▸ **WHAT TO PRODUCE**: Reproduce word for word, from the entries below, the line with "### 20210224 study", the line with "list디버깅의 문제는 다음과 같았음.", and every line between them, and nothing more.

++++++++

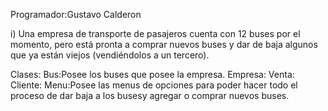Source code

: Programador:Gustavo Calderon

i) Una empresa de transporte de pasajeros cuenta con 12 buses por el momento, pero está pronta a comprar
 nuevos buses y dar de baja algunos que ya están viejos (vendiéndolos a un tercero).
 
 Clases:
 Bus:Posee los buses que posee la empresa.
 Empresa:
 Venta:
 Cliente:
 Menu:Posee las menus de opciones para poder hacer todo el proceso de dar baja a los busesy agregar o comprar nuevos buses.
 
 
 
 
 

 

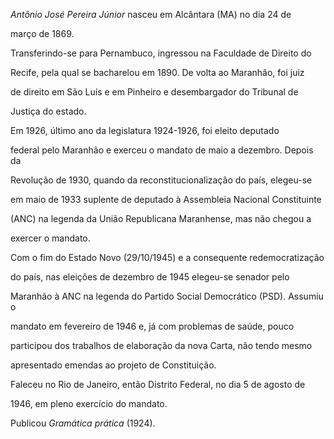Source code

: 

*Antônio José Pereira Júnior* nasceu em Alcântara (MA) no dia 24 de

março de 1869.



Transferindo-se para Pernambuco, ingressou na Faculdade de Direito do

Recife, pela qual se bacharelou em 1890. De volta ao Maranhão, foi juiz

de direito em São Luís e em Pinheiro e desembargador do Tribunal de

Justiça do estado.



Em 1926, último ano da legislatura 1924-1926, foi eleito deputado

federal pelo Maranhão e exerceu o mandato de maio a dezembro. Depois da

Revolução de 1930, quando da reconstitucionalização do país, elegeu-se

em maio de 1933 suplente de deputado à Assembleia Nacional Constituinte

(ANC) na legenda da União Republicana Maranhense, mas não chegou a

exercer o mandato.



Com o fim do Estado Novo (29/10/1945) e a consequente redemocratização

do país, nas eleições de dezembro de 1945 elegeu-se senador pelo

Maranhão à ANC na legenda do Partido Social Democrático (PSD). Assumiu o

mandato em fevereiro de 1946 e, já com problemas de saúde, pouco

participou dos trabalhos de elaboração da nova Carta, não tendo mesmo

apresentado emendas ao projeto de Constituição.



Faleceu no Rio de Janeiro, então Distrito Federal, no dia 5 de agosto de

1946, em pleno exercício do mandato.



Publicou *Gramática prática* (1924).



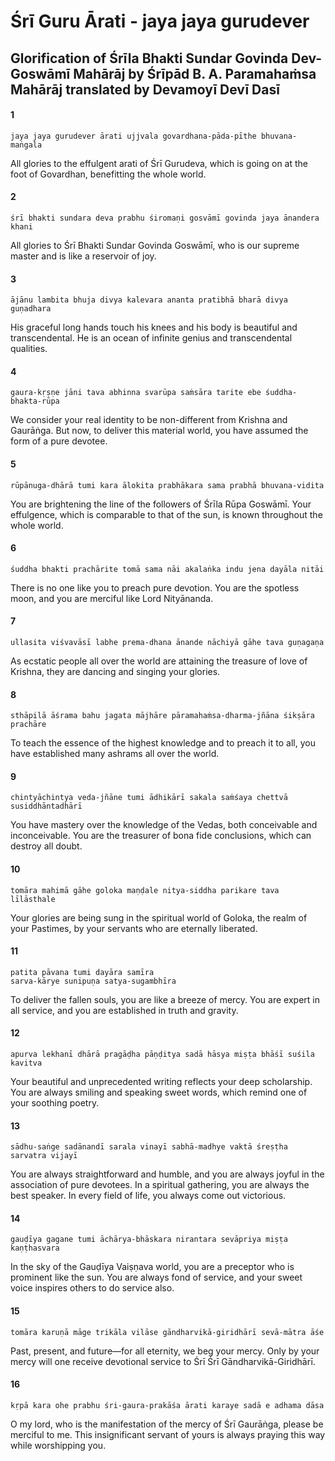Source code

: # Śrī Guru Ārati - jaya jaya gurudever

## Glorification of Śrīla Bhakti Sundar Govinda Dev- Goswāmī Mahārāj by Śrīpād B. A. Paramahaṁsa Mahārāj translated by Devamoyī Devī Dasī

#### 1

    jaya jaya gurudever ārati ujjvala govardhana-pāda-pīthe bhuvana-maṅgala

All glories to the effulgent arati of Śrī Gurudeva, which is going on at the foot of Govardhan, benefitting the whole world.

#### 2

    śrī bhakti sundara deva prabhu śiromaṇi gosvāmī govinda jaya ānandera khani

All glories to Śrī Bhakti Sundar Govinda Goswāmī, who is our supreme master and is like a reservoir of joy.

#### 3

    ājānu lambita bhuja divya kalevara ananta pratibhā bharā divya guṇadhara

His graceful long hands touch his knees and his body is beautiful and transcendental. He is an ocean of infinite genius and transcendental qualities.

#### 4

    gaura-kṛṣṇe jāni tava abhinna svarūpa saṁsāra tarite ebe śuddha-bhakta-rūpa

We consider your real identity to be non-different from Krishna and Gaurāṅga. But now, to deliver this material world, you have assumed the form of a pure devotee.

#### 5

    rūpānuga-dhārā tumi kara ālokita prabhākara sama prabhā bhuvana-vidita

You are brightening the line of the followers of Śrīla Rūpa Goswāmī. Your effulgence, which is comparable to that of the sun, is known throughout the whole world.

#### 6

    śuddha bhakti prachārite tomā sama nāi akalaṅka indu jena dayāla nitāi

There is no one like you to preach pure devotion. You are the spotless moon, and you are merciful like Lord Nityānanda.

#### 7

    ullasita viśvavāsī labhe prema-dhana ānande nāchiyā gāhe tava guṇagaṇa

As ecstatic people all over the world are attaining the treasure of love of Krishna, they are dancing and singing your glories.

#### 8

    sthāpilā āśrama bahu jagata mājhāre pāramahaṁsa-dharma-jñāna śikṣāra prachāre

To teach the essence of the highest knowledge and to preach it to all, you have established many ashrams all over the world.

#### 9

    chintyāchintya veda-jñāne tumi ādhikārī sakala saṁśaya chettvā susiddhāntadhārī

You have mastery over the knowledge of the Vedas, both conceivable and inconceivable. You are the treasurer of bona fide conclusions, which can destroy all doubt.

#### 10

    tomāra mahimā gāhe goloka maṇḍale nitya-siddha parikare tava līlāsthale

Your glories are being sung in the spiritual world of Goloka, the realm of your Pastimes, by your servants who are eternally liberated.

#### 11

    patita pāvana tumi dayāra samīra
    sarva-kārye sunipuṇa satya-sugambhīra

To deliver the fallen souls, you are like a breeze of mercy. You are expert in all service, and you are established in truth and gravity.

#### 12

    apurva lekhanī dhārā pragāḍha pāṇḍitya sadā hāsya miṣṭa bhāśī suśila kavitva

Your beautiful and unprecedented writing reflects your deep scholarship. You are always smiling and speaking sweet words, which remind one of your soothing poetry.

#### 13

    sādhu-saṅge sadānandī sarala vinayī sabhā-madhye vaktā śreṣṭha sarvatra vijayī

You are always straightforward and humble, and you are always joyful in the association of pure devotees. In a spiritual gathering, you are always the best speaker. In every field of life, you always come out victorious.

#### 14

    gauḍīya gagane tumi āchārya-bhāskara nirantara sevāpriya miṣṭa kaṇṭhasvara

In the sky of the Gauḍīya Vaiṣṇava world, you are a preceptor who is prominent like the sun. You are always fond of service, and your sweet voice inspires others to do service also.

#### 15

    tomāra karuṇā māge trikāla vilāse gāndharvikā-giridhārī sevā-mātra āśe

Past, present, and future—for all eternity, we beg your mercy. Only by your mercy will one receive devotional service to Śrī Śrī Gāndharvikā-Giridhārī.

#### 16

    kṛpā kara ohe prabhu śri-gaura-prakāśa ārati karaye sadā e adhama dāsa

O my lord, who is the manifestation of the mercy of Śrī Gaurāṅga, please be merciful to me. This insignificant servant of yours is always praying this way while worshipping you.

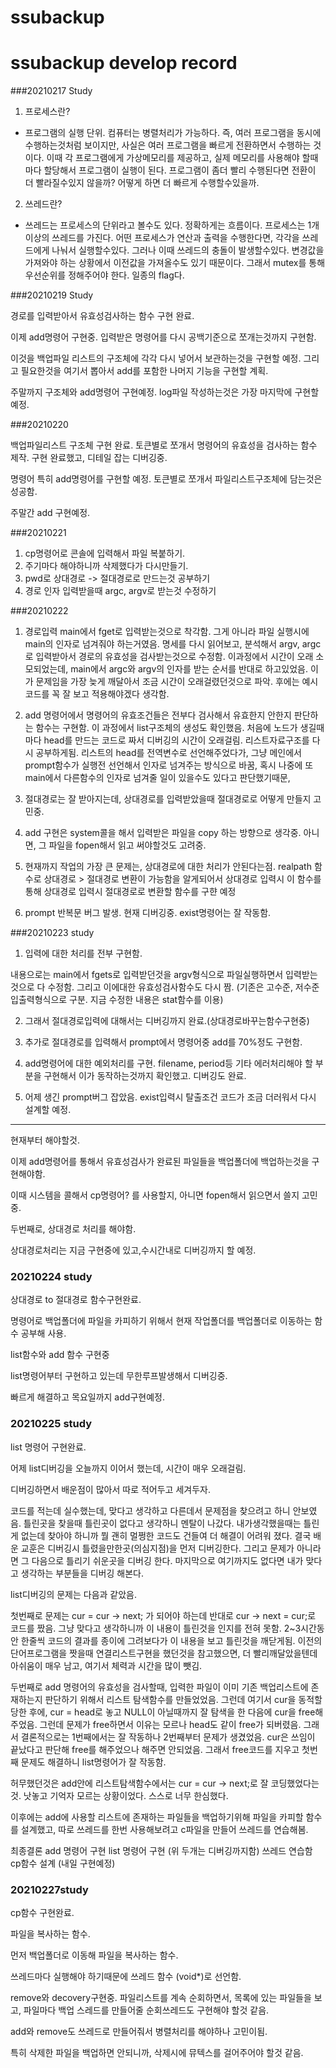 # ssubackup

# ssubackup develop record

###20210217 Study

1. 프로세스란?
- 프로그램의 실행 단위. 컴퓨터는 병렬처리가 가능하다. 즉, 여러 프로그램을 동시에 수행하는것처럼 보이지만, 사실은 여러 프로그램을 빠르게 전환하면서 수행하는 것이다. 이때 각 프로그램에게 가상메모리를 제공하고, 실제 메모리를 사용해야 할때마다 할당해서 프로그램이 실행이 된다. 
프로그램이 좀더 빨리 수행된다면 전환이 더 빨라질수있지 않을까? 어떻게 하면 더 빠르게 수행할수있을까. 

2. 쓰레드란?
- 쓰레드는 프로세스의 단위라고 볼수도 있다. 정확하게는 흐름이다. 프로세스는 1개이상의 쓰레드를 가진다. 어떤 프로세스가 연산과 출력을 수행한다면, 각각을 쓰레드에게 나눠서 실행할수있다. 그러나 이때 쓰레드의 충돌이 발생할수있다. 변경값을 가져와야 하는 상황에서 이전값을 가져올수도 있기 때문이다. 그래서 mutex를 통해 우선순위를 정해주어야 한다. 일종의 flag다.


###20210219 Study


경로를 입력받아서 유효성검사하는 함수 구현 완료.

이제 add명령어 구현중. 입력받은 명령어를 다시 공백기준으로 쪼개는것까지 구현함.

이것을 백업파일 리스트의 구조체에 각각 다시 넣어서 보관하는것을 구현할 예정.
그리고 필요한것을 여기서 뽑아서 add를 포함한 나머지 기능을 구현할 계획.

주말까지 구조체와 add명령어 구현예정. log파일 작성하는것은 가장 마지막에 구현할예정.


###20210220


백업파일리스트 구조체 구현 완료. 토큰별로 쪼개서 명령어의 유효성을 검사하는 함수 제작. 구현 완료했고, 디테일 잡는 디버깅중.

명령어 특히 add명령어를 구현할 예정. 토큰별로 쪼개서 파일리스트구조체에 담는것은 성공함.

주말간 add 구현예정.



###20210221

1. cp명령어로 콘솔에 입력해서 파일 복붙하기. 
2. 주기마다 해야하니까 삭제했다가 다시만들기.
3. pwd로 상대경로 -> 절대경로로 만드는것 공부하기
4. 경로 인자 입력받을때 argc, argv로 받는것 수정하기



###20210222

1. 경로입력 main에서 fget로 입력받는것으로 착각함. 그게 아니라 파일 실행시에  main의 인자로 넘겨줘야 하는거였음. 명세를 다시 읽어보고, 분석해서
argv, argc로 입력받아서 경로의 유효성을 검사받는것으로 수정함. 이과정에서 시간이 오래 소모되었는데, main에서 argc와 argv의 인자를 받는 순서를 반대로 하고있었음. 이가 문제임을 가장 늦게 깨달아서 조금 시간이 오래걸렸던것으로 파악. 후에는 예시 코드를 꼭 잘 보고 적용해야겠다 생각함.

2. add 명령어에서 명령어의 유효조건들은 전부다 검사해서 유효한지 안한지 판단하는 함수는 구현함. 이 과정에서 list구조체의 생성도 확인했음. 처음에 노드가 생길때마다 head를 만드는 코드로 짜서 디버깅의 시간이 오래걸림. 리스트자료구조를 다시 공부하게됨.  리스트의 head를 전역변수로 선언해주었다가,  그냥 메인에서 prompt함수가 실행전 선언해서 인자로 넘겨주는 방식으로 바꿈, 혹시 나중에 또 main에서 다른함수의 인자로 넘겨줄 일이 있을수도 있다고 판단했기때문,

3. 절대경로는 잘 받아지는데, 상대경로를 입력받았을때 절대경로로 어떻게 만들지 고민중.

4. add 구현은 system콜을 해서 입력받은 파일을 copy 하는 방향으로 생각중. 아니면, 그 파일을 fopen해서 읽고 써야할것도 고려중.

5. 현재까지 작업의 가장 큰 문제는, 상대경로에 대한 처리가 안된다는점. 
realpath 함수로 상대경로 > 절대경로 변환이 가능함을 알게되어서 상대경로 입력시 이 함수를 통해 상대경로 입력시 절대경로로 변환할 함수를 구햔 예정

6. prompt 반복문 버그 발생. 현재 디버깅중. exist명령어는 잘 작동함.


###20210223 study

1. 입력에 대한 처리를 전부 구현함. 

내용으로는 main에서 fgets로 입력받던것을 argv형식으로 파일실행하면서 입력받는것으로 다 수정함. 그리고 이에대한 유효성검사함수도 다시 짬. (기존은 고수준, 저수준입출력형식으로 구분. 지금 수정한 내용은 stat함수를 이용)

2. 그래서 절대경로입력에 대해서는 디버깅까지 완료.(상대경로바꾸는함수구현중)

3. 추가로 절대경로를 입력해서 prompt에서 명령어중 add를 70%정도 구현함.

4. add명령어에 대한 예외처리를 구현. filename, period등 기타 에러처리해야 할 부분을 구현해서 이가 동작하는것까지 확인했고. 디버깅도 완료.

5. 어제 생긴 prompt버그 잡았음. exist입력시 탈출조건 코드가 조금 더러워서 다시 설계할 예정.

---------------

현재부터 해야할것. 

이제 add명령어를 통해서 유효성검사가 완료된 파일들을 백업폴더에 백업하는것을 구현해야함. 

이때 시스템을 콜해서 cp명령어? 를 사용할지, 아니면 fopen해서 읽으면서 쓸지 고민중.


두번째로, 상대경로 처리를 해야함. 

상대경로처리는 지금 구현중에 있고,수시간내로 디버깅까지 할 예정.



### 20210224 study

상대경로 to 절대경로 함수구현완료.

명령어로 백업폴더에 파일을 카피하기 위해서 현재 작업폴더를 백업폴더로 이동하는 함수 공부해 사용.

list함수와 add 함수 구현중 

list명령어부터 구현하고 있는데 무한루프발생해서 디버깅중. 

빠르게 해결하고 목요일까지 add구현예정.


### 20210225 study 

list 명령어 구현완료.

어제 list디버깅을 오늘까지 이어서 했는데, 시간이 매우 오래걸림. 

디버깅하면서 배운점이 많아서 따로 적어두고 세겨두자.

코드를 적는데 실수했는데, 맞다고 생각하고 다른데서 문제점을 찾으려고 하니 안보였음. 
틀린곳을 찾을때 틀린곳이 없다고 생각하니 멘탈이 나갔다. 내가생각했을때는 틀린게 없는데 찾아야 하니까 뭘 괜히 멀쩡한 코드도 건들여 더 해결이 어려워 졌다. 결국 배운 교훈은 디버깅시 틀렸을만한곳(의심지점)을 먼저 디버깅한다. 그리고 문제가 아니라면 그 다음으로 틀리기 쉬운곳을 디버깅 한다. 마지막으로 여기까지도 없다면 내가 맞다고 생각하는 부분들을 디버깅 해본다. 

list디버깅의 문제는 다음과 같았음.

첫번째로 문제는 cur = cur -> next; 가 되어야 하는데 반대로 cur -> next = cur;로 코드를 짰음. 그냥 맞다고 생각하니까 이 내용이 틀린것을 인지를 전혀 못함. 2~3시간동안 한줄씩 코드의 결과를 종이에 그려보다가 이 내용을 보고 틀린것을 깨닫게됨. 이전의 단어프로그램을 짯을때 연결리스트구현을 했던것을 참고했으면, 더 빨리깨달았을텐데 아쉬움이 매우 남고, 여기서 체력과 시간을 많이 뺏김.

두번째로 add 명령어의 유효성을 검사할때, 입력한 파일이 이미 기존 백업리스트에 존재하는지 판단하기 위해서 리스트 탐색함수를 만들었었음. 그런데 여기서 cur을 동적할당한 후에, cur = head로 놓고 NULL이 아닐때까지 잘 탐색을 한 다음에 cur을 free해주었음. 그런데 문제가 free하면서 이유는 모르나 head도 같이 free가 되버렸음. 그래서 결론적으로는 1번째에서는 잘 작동하나 2번째부터 문제가 생겼었음. cur은 쓰임이 끝났다고 판단해 free를 해주었으나 해주면 안되었음. 그래서 free코드를 지우고 첫번째 문제도 해결하니 list명령어가 잘 작동함.

허무했던것은 add안에 리스트탐색함수에서는 cur = cur -> next;로 잘 코딩했었다는것. 낫놓고 기억자 모르는 상황이었다. 스스로 너무 한심했다.


이후에는 add에 사용할 리스트에 존재하는 파일들을 백업하기위해 파일을 카피할 함수를 설계했고, 따로 쓰레드를 한번 사용해보려고 c파일을 만들어 쓰레드를 연습해봄. 

최종결론
add 명령어 구현
list 명령어 구현
(위 두개는 디버깅까지함)
쓰레드 연습함
cp함수 설계 (내일 구현예정)

### 20210227study

cp함수 구현완료. 

파일을 복사하는 함수.

먼저 백업폴더로 이동해 파일을 복사하는 함수. 

쓰레드마다 실행해야 하기때문에 쓰레드 함수 (void*)로 선언함.

remove와 decovery구현중. 파일리스트를 계속 순회하면서, 목록에 있는 파일들을 보고, 파일마다 백업 스레드를 만들어줄 순회쓰레드도 구현해야 할것 같음. 

add와 remove도 쓰레드로 만들어줘서 병렬처리를 해야하나 고민이됨.

특히 삭제한 파일을 백업하면 안되니까, 삭제시에 뮤텍스를 걸어주어야 할것 같음.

++++++++

▸ **TASK SOLUTION**:
### 20210224 study

상대경로 to 절대경로 함수구현완료.

명령어로 백업폴더에 파일을 카피하기 위해서 현재 작업폴더를 백업폴더로 이동하는 함수 공부해 사용.

list함수와 add 함수 구현중 

list명령어부터 구현하고 있는데 무한루프발생해서 디버깅중. 

빠르게 해결하고 목요일까지 add구현예정.


### 20210225 study 

list 명령어 구현완료.

어제 list디버깅을 오늘까지 이어서 했는데, 시간이 매우 오래걸림. 

디버깅하면서 배운점이 많아서 따로 적어두고 세겨두자.

코드를 적는데 실수했는데, 맞다고 생각하고 다른데서 문제점을 찾으려고 하니 안보였음. 
틀린곳을 찾을때 틀린곳이 없다고 생각하니 멘탈이 나갔다. 내가생각했을때는 틀린게 없는데 찾아야 하니까 뭘 괜히 멀쩡한 코드도 건들여 더 해결이 어려워 졌다. 결국 배운 교훈은 디버깅시 틀렸을만한곳(의심지점)을 먼저 디버깅한다. 그리고 문제가 아니라면 그 다음으로 틀리기 쉬운곳을 디버깅 한다. 마지막으로 여기까지도 없다면 내가 맞다고 생각하는 부분들을 디버깅 해본다. 

list디버깅의 문제는 다음과 같았음.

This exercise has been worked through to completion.